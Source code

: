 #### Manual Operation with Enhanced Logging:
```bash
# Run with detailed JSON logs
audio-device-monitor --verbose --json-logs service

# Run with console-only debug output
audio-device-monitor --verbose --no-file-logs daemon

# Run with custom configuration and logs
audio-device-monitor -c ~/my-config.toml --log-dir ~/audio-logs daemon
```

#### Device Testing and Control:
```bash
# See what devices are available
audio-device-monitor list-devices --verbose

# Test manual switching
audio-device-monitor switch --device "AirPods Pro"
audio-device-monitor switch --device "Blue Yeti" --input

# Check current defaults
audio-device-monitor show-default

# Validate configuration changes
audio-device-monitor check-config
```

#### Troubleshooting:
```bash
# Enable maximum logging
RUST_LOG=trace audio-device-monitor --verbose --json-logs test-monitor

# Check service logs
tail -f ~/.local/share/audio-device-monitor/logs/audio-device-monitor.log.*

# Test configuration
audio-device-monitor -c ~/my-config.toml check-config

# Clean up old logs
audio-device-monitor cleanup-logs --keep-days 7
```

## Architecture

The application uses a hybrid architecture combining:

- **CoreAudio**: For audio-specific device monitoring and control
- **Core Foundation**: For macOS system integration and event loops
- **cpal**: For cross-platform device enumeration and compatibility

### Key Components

+===+

◆ **TASK PROMPT**: Take from the listing above each line that contains the string "verbose".

◆ **SOLUTION TO THE EXERCISE**:
audio-device-monitor --verbose --json-logs service
audio-device-monitor --verbose --no-file-logs daemon
audio-device-monitor list-devices --verbose
RUST_LOG=trace audio-device-monitor --verbose --json-logs test-monitor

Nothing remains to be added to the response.